Às vezes, enquanto inspiro e espiro, tenho medo de expirar-me a inspiração. São palavras tão parecidas e tão perigosas que nem sei se inspiro ou inspiro-me. É que me confundo nas palavras e não sei como usa-las. Como transcrever a felicidade muda que é tristeza abençoada? É tão particular que faço das palavras minha casa...

ENSAIO SOBRE O FIM – Por Thiago Terenzi

23:59 postado por Thiago Terenzi


Quarto escuro; vento gelado; cabelo ao fogo; olhar vidrado; resquícios de alma – descrevo por nada mais poder fazer. Queria ter algo a falar – mas não, apenas sinto e não sei explicar o que. Por isso descrevo como se bastasse. Descrevo flashes perdidos, pois o que sinto não sei escrever.

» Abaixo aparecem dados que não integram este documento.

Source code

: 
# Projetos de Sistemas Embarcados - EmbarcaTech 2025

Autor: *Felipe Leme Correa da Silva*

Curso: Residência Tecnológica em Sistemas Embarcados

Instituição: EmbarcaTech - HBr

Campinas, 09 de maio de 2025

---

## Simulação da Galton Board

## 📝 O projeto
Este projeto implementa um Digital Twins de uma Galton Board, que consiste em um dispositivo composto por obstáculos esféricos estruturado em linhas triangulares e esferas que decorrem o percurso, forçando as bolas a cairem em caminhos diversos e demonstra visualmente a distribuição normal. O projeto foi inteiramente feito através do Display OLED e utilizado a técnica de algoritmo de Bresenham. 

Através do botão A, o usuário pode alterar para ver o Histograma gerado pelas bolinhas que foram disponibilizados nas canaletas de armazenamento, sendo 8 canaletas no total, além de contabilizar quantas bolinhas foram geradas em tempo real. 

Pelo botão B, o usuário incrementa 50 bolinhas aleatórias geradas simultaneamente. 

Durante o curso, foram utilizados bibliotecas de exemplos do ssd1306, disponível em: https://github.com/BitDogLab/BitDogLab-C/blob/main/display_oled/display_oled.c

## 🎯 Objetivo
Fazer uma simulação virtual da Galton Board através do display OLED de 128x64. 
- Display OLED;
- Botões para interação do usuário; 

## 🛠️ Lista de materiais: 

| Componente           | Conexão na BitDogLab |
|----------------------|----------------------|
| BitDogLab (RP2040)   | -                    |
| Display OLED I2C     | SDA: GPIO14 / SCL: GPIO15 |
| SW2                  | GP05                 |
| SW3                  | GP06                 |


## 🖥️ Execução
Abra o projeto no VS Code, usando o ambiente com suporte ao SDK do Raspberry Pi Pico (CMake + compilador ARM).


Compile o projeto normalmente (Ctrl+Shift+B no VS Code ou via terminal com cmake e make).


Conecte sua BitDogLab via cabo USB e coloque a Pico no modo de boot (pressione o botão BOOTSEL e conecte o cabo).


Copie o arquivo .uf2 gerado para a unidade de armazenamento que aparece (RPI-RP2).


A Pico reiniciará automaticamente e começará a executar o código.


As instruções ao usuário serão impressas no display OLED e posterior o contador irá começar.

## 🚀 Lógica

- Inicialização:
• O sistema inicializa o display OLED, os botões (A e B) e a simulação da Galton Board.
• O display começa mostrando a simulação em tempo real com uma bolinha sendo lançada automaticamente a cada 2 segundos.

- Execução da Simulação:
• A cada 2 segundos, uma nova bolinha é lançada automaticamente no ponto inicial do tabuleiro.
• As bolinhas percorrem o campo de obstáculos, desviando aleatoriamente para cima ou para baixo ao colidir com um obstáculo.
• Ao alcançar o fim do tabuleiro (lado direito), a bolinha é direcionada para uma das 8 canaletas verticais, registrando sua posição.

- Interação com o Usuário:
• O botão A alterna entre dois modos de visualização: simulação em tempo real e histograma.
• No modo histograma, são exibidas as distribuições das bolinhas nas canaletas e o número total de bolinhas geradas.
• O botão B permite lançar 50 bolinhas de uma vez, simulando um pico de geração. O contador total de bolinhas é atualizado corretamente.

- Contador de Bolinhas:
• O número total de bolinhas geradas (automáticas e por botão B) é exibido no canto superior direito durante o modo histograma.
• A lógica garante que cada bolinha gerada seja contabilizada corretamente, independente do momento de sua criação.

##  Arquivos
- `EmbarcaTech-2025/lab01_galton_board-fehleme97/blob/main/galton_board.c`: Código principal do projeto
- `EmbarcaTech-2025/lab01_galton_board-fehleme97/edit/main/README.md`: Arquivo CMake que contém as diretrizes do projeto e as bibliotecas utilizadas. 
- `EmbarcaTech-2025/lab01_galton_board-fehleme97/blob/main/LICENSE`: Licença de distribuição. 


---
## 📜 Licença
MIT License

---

Talvez tenha eu vivido a vida que é de se viver por muito tempo e me esquecido das letras. Não vejo nelas nada mais familiar – embora ainda me sejam necessárias. Me enrolo a cada frase mal feita e me perco na falta de o que dizer. Quer dizer, tenho tanto a falar que me dói o peito uma dor agonizante – mas como falar?


Na verdade, sempre enganei a todos: nunca soube escrever. Falam sobre textos como uma mensagem a ser decodificada. Falam de gêneros, sintaxe e gramática. Falam de planejamento, início-meio-fim. Uma mensagem não decodificada, dizem, não cumpre seu papel – mas e eu? eu nunca quis ser entendido. Como ser se nem me entendo? Escrevo tosco e sem sentido apenas por necessidade. Mascaro-me por trás de próclises e mesóclises mal usadas e dizem que escrevo bem. Sou uma farsa.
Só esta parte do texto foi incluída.